Source texts of formatted documents:
--------

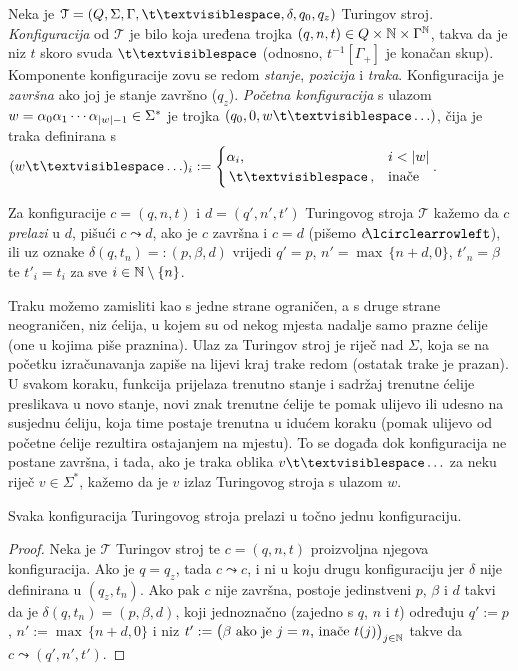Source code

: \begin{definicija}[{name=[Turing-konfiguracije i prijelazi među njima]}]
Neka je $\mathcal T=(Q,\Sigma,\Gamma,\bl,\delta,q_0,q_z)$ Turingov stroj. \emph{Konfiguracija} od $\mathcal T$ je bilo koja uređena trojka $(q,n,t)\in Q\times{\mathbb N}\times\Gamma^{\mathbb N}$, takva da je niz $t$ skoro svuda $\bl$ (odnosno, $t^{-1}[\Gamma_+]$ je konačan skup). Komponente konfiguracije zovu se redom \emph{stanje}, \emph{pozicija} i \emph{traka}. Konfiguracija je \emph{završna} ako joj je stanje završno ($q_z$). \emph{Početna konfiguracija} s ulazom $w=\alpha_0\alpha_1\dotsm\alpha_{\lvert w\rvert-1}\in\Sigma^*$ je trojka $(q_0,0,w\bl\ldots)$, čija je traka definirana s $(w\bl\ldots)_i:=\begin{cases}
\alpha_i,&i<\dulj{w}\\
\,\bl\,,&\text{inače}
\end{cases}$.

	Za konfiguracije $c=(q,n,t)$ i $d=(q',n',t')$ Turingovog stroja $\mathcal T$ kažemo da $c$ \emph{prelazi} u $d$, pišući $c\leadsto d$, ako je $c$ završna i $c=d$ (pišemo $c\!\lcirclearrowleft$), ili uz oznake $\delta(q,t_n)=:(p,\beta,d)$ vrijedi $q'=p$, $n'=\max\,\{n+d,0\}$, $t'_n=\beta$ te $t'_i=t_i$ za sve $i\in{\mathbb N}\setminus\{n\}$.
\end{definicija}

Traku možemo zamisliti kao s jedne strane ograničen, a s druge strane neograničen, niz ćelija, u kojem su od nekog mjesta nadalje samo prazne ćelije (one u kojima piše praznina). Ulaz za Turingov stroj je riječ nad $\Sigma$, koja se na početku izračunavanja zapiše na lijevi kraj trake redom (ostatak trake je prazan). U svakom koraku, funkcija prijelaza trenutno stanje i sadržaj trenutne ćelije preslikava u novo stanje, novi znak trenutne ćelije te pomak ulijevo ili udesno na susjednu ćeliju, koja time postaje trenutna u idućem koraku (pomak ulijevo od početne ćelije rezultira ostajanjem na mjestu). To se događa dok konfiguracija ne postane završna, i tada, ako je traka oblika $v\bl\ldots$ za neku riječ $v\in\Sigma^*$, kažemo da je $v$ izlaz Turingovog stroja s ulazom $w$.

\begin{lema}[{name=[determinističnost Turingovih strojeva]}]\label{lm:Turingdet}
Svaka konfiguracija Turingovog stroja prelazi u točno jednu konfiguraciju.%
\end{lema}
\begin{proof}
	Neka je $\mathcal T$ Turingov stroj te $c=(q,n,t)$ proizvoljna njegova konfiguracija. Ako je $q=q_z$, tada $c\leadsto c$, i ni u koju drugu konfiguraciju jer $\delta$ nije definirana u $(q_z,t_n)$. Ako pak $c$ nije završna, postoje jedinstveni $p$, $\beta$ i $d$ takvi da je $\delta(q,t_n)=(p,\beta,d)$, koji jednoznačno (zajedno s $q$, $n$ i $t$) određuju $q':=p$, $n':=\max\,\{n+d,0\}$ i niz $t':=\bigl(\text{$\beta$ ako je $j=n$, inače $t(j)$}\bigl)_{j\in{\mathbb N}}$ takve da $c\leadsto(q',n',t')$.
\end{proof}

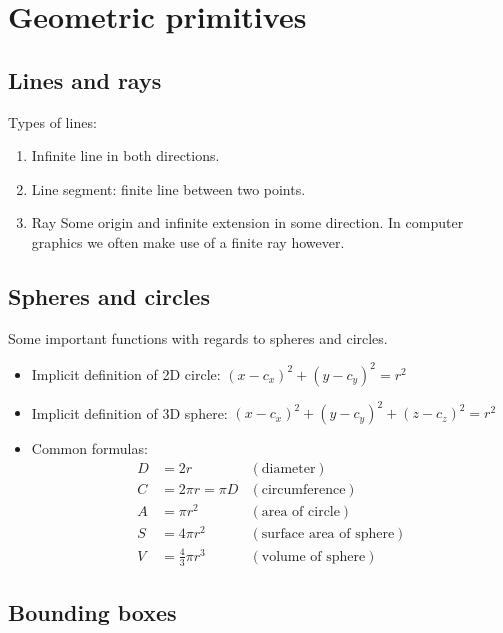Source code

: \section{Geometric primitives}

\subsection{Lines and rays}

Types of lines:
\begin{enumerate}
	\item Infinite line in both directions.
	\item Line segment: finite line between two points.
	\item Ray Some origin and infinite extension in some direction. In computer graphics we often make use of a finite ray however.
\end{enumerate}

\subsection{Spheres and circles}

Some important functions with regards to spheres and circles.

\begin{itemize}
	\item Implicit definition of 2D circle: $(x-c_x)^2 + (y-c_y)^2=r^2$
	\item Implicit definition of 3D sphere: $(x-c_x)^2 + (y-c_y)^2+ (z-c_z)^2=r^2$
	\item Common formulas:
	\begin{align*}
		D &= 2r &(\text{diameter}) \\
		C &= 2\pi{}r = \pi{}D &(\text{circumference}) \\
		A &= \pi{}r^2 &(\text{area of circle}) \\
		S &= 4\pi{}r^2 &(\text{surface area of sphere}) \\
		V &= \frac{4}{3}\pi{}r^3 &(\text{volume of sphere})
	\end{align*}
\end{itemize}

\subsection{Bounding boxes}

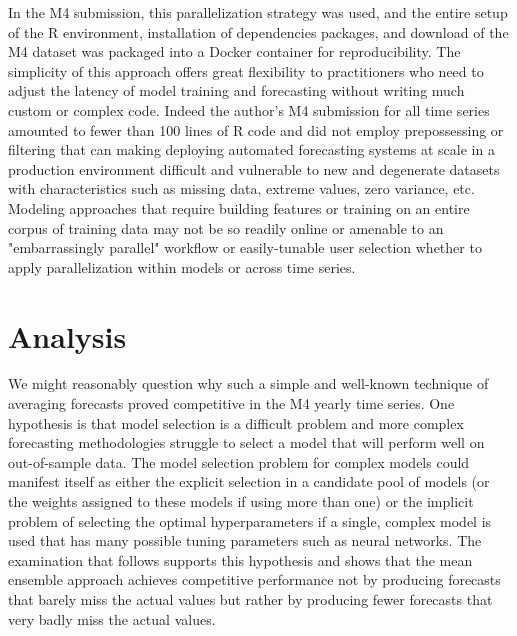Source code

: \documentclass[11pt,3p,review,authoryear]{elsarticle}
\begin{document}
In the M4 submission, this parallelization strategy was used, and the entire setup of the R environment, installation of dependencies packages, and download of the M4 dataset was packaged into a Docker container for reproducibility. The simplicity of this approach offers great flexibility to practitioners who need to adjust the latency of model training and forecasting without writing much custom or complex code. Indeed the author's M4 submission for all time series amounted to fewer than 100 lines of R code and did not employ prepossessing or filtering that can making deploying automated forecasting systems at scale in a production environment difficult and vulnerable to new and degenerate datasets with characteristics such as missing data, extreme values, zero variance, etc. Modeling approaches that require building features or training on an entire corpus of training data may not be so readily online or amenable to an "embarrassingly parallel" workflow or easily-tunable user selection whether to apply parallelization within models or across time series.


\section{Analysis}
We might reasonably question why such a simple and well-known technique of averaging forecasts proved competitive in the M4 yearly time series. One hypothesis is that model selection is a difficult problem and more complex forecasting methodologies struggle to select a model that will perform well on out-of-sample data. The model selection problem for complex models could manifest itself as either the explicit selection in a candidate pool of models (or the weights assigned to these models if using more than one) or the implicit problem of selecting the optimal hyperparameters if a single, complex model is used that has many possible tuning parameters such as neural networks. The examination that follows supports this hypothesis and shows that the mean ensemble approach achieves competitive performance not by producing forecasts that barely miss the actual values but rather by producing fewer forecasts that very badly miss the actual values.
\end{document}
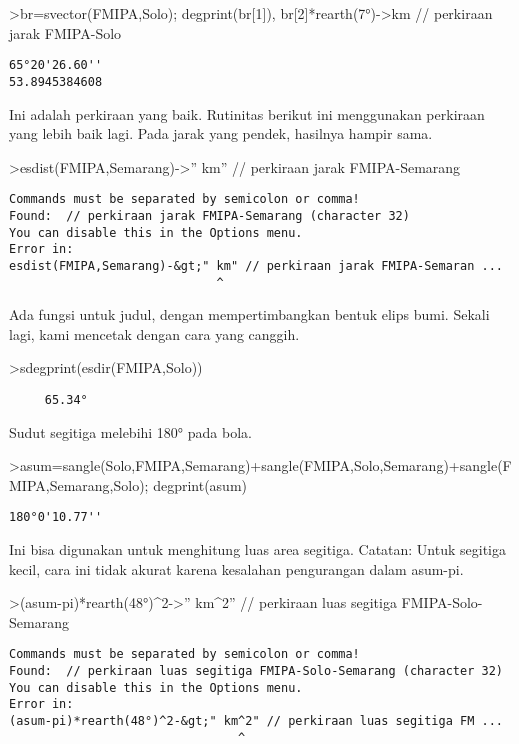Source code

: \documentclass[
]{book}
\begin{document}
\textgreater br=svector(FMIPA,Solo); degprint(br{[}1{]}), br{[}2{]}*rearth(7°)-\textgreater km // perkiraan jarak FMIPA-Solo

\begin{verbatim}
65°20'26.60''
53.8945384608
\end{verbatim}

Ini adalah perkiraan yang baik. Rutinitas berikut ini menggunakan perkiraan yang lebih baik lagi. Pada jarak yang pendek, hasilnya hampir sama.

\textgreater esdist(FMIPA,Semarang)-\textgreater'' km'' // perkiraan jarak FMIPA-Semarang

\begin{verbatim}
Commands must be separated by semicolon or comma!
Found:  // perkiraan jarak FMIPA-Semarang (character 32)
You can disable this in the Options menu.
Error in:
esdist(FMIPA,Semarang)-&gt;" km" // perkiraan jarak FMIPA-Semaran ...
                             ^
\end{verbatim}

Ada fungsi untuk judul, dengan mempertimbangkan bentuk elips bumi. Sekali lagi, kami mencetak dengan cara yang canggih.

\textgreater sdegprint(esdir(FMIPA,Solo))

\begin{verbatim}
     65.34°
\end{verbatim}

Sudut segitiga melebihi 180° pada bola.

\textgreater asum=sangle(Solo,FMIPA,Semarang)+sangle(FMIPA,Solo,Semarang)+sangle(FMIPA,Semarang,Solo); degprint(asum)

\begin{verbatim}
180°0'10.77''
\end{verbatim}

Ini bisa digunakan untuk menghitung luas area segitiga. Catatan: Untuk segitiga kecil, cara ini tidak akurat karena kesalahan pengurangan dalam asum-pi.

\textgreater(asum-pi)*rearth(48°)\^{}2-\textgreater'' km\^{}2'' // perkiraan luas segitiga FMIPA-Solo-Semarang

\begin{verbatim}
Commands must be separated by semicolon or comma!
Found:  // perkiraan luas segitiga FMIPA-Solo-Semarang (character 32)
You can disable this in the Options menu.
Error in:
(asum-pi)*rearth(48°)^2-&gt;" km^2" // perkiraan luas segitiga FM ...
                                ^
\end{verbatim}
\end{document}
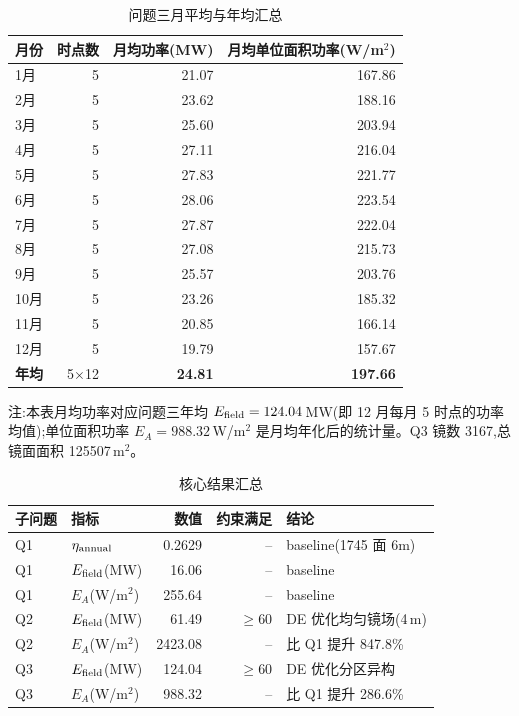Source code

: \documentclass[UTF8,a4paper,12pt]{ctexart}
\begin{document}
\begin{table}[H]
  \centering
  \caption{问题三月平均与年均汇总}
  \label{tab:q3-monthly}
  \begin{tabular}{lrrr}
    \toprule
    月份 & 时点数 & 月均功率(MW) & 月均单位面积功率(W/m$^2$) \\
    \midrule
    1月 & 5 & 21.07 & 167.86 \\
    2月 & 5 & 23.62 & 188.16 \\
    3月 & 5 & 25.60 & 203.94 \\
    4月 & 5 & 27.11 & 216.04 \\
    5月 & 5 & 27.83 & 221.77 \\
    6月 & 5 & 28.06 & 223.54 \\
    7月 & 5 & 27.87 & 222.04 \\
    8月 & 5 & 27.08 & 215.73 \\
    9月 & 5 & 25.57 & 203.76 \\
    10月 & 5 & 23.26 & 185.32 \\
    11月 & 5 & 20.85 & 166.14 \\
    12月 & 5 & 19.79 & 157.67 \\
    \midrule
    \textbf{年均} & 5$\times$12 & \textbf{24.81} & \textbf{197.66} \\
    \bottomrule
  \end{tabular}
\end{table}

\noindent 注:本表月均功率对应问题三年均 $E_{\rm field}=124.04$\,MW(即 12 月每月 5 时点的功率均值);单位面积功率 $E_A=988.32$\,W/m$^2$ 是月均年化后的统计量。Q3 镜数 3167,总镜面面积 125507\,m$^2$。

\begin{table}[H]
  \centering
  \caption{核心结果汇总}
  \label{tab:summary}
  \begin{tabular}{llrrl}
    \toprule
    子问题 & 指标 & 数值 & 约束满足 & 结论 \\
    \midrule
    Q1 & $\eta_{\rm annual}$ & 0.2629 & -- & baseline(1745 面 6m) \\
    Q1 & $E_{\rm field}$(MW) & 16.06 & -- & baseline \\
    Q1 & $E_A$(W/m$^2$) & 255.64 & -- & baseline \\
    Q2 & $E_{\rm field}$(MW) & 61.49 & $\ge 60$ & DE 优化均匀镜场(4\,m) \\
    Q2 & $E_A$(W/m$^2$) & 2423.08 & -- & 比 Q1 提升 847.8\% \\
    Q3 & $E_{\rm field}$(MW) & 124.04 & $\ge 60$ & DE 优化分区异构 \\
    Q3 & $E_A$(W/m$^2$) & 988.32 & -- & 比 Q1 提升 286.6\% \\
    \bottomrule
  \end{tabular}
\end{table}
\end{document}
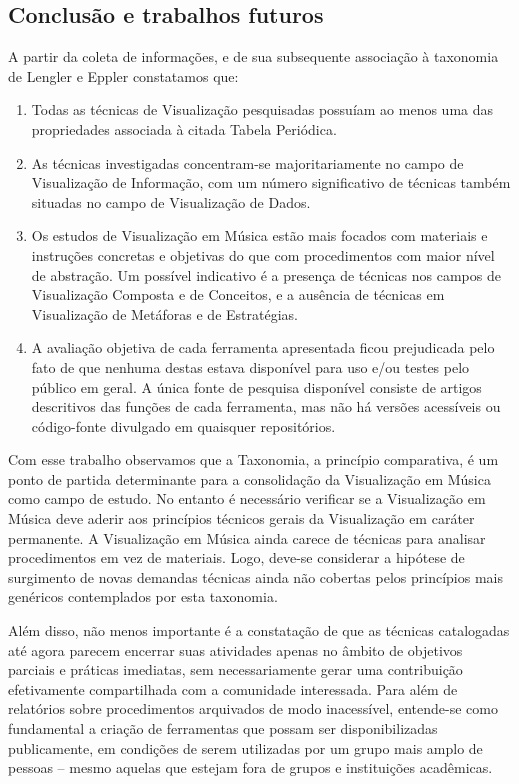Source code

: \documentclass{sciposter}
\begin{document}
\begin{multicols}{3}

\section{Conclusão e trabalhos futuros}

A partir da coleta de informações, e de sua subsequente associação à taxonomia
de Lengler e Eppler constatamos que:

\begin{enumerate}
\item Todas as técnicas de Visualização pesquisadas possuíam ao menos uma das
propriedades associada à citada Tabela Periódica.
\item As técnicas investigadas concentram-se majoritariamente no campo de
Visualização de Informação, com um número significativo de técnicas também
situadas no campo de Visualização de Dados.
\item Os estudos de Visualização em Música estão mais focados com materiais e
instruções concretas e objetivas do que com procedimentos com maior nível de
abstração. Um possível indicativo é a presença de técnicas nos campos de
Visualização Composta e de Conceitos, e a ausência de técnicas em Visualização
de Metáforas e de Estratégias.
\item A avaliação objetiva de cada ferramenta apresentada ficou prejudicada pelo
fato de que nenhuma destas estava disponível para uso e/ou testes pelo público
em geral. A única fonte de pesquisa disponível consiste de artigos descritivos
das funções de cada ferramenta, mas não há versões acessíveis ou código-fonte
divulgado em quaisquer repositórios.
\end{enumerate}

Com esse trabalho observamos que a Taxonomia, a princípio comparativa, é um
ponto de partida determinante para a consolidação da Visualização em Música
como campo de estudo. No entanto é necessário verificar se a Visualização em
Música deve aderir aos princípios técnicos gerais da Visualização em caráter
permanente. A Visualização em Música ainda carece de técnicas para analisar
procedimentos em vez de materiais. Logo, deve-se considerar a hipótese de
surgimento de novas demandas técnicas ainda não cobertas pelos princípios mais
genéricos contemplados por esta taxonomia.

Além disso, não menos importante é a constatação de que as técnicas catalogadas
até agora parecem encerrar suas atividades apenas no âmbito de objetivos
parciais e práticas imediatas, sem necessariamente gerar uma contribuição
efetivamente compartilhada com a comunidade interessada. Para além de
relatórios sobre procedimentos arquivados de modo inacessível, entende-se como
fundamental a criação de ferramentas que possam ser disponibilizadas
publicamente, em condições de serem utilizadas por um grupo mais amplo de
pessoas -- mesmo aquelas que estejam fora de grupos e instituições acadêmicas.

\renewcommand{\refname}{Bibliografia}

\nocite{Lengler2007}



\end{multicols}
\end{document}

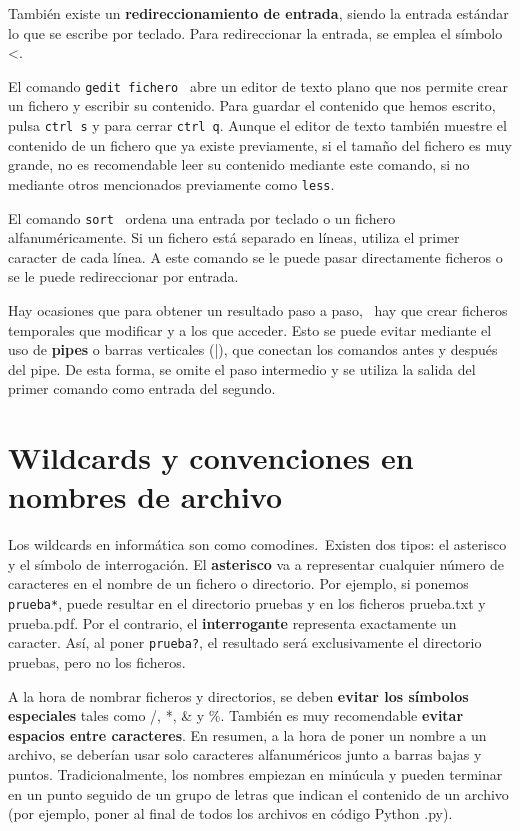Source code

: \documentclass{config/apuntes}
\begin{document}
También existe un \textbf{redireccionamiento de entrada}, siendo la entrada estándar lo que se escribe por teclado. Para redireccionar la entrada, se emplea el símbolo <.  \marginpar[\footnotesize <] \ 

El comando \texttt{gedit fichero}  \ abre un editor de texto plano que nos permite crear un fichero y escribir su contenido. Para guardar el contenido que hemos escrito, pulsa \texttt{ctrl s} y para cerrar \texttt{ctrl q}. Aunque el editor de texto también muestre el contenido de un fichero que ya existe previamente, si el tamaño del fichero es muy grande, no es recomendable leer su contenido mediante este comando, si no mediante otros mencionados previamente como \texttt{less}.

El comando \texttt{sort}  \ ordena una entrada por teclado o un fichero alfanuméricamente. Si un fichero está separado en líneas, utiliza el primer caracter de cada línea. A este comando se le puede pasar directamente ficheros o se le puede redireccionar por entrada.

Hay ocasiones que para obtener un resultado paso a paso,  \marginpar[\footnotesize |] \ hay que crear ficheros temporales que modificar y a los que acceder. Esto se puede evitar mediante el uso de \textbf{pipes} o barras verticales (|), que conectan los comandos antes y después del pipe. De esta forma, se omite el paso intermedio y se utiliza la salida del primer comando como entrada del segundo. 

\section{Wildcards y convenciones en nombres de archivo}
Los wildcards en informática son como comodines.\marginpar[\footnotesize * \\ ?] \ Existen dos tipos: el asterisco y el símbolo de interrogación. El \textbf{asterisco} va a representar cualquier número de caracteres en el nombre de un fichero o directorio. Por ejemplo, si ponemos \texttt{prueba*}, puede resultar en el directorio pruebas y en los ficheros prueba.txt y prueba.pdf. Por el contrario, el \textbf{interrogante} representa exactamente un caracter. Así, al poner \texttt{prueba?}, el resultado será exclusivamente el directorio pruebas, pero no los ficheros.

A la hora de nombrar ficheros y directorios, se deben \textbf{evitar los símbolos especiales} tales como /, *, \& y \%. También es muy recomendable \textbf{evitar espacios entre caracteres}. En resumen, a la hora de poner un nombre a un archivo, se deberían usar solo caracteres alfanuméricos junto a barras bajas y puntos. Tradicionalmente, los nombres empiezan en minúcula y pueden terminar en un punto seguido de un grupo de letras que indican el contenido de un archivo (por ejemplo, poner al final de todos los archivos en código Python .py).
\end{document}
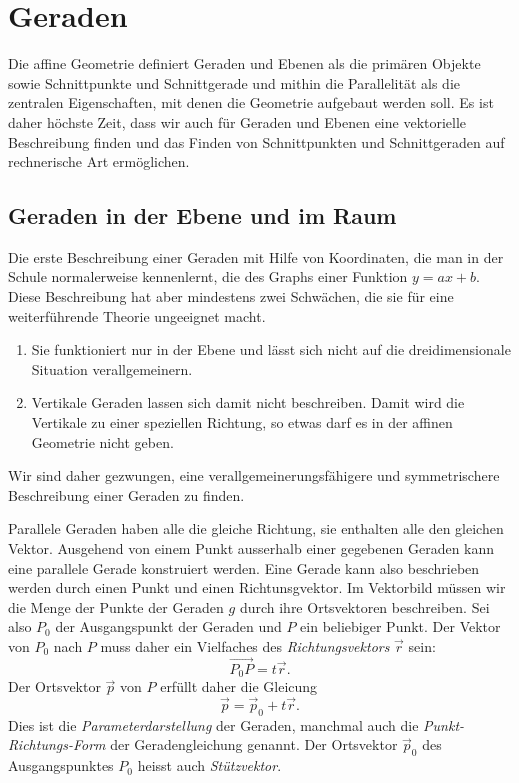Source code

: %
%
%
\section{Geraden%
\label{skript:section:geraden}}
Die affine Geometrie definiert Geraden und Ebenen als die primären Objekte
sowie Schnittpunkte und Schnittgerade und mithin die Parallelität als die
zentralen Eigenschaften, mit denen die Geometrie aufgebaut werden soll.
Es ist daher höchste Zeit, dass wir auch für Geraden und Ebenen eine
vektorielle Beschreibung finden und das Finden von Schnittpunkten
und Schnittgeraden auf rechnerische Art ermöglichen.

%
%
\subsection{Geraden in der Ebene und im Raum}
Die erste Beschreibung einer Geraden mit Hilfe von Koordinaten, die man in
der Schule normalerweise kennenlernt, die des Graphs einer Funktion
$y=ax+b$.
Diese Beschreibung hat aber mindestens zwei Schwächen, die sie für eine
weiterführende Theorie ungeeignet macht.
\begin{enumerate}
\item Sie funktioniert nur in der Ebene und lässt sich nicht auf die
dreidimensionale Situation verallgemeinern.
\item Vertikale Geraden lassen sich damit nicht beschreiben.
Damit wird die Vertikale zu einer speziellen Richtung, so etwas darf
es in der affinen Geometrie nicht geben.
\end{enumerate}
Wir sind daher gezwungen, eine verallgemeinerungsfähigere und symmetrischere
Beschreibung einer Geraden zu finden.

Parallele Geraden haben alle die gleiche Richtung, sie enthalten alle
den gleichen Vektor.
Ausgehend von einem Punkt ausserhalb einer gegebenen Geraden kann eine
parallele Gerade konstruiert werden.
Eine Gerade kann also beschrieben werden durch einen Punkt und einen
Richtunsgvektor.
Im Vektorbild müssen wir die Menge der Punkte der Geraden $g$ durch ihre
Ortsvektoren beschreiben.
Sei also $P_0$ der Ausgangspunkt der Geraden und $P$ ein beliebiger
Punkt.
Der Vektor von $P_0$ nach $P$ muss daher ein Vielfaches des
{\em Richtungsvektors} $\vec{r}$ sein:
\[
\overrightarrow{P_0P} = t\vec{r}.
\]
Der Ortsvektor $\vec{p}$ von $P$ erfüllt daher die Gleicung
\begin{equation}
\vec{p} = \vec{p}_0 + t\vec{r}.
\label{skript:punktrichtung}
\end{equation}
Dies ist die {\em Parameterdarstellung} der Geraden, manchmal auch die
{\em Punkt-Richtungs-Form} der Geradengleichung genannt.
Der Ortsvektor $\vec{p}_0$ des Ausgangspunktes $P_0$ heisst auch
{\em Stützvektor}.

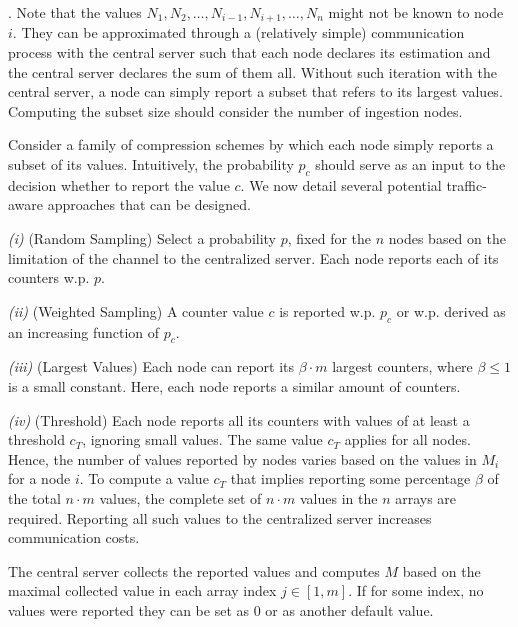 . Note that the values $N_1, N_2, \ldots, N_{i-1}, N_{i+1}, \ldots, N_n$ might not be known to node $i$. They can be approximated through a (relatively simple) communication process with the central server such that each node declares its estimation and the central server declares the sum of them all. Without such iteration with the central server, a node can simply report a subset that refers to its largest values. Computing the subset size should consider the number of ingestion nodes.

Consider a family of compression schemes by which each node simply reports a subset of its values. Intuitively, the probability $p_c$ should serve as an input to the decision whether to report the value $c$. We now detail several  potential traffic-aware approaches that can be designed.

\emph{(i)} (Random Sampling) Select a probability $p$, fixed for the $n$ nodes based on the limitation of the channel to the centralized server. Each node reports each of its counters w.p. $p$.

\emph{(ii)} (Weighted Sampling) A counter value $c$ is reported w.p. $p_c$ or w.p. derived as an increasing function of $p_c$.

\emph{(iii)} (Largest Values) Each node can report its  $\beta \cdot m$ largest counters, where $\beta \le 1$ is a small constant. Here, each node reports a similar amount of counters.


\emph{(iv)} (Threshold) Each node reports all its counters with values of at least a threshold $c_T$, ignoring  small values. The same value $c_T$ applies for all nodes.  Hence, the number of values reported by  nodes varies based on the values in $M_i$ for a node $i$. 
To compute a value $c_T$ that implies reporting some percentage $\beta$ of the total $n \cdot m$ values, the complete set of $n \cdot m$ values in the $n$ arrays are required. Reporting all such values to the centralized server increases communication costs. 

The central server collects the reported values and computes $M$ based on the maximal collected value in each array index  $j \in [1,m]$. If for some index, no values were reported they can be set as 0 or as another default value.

--------

TASK DETAILS: When a line in the data holds the word "teclado", show that line.

OUTPUT FOR THIS EXERCISE:
También existe un \textbf{redireccionamiento de entrada}, siendo la entrada estándar lo que se escribe por teclado. Para redireccionar la entrada, se emplea el símbolo <.  \marginpar[\footnotesize <] \ 
El comando \texttt{sort}  \ ordena una entrada por teclado o un fichero alfanuméricamente. Si un fichero está separado en líneas, utiliza el primer caracter de cada línea. A este comando se le puede pasar directamente ficheros o se le puede redireccionar por entrada.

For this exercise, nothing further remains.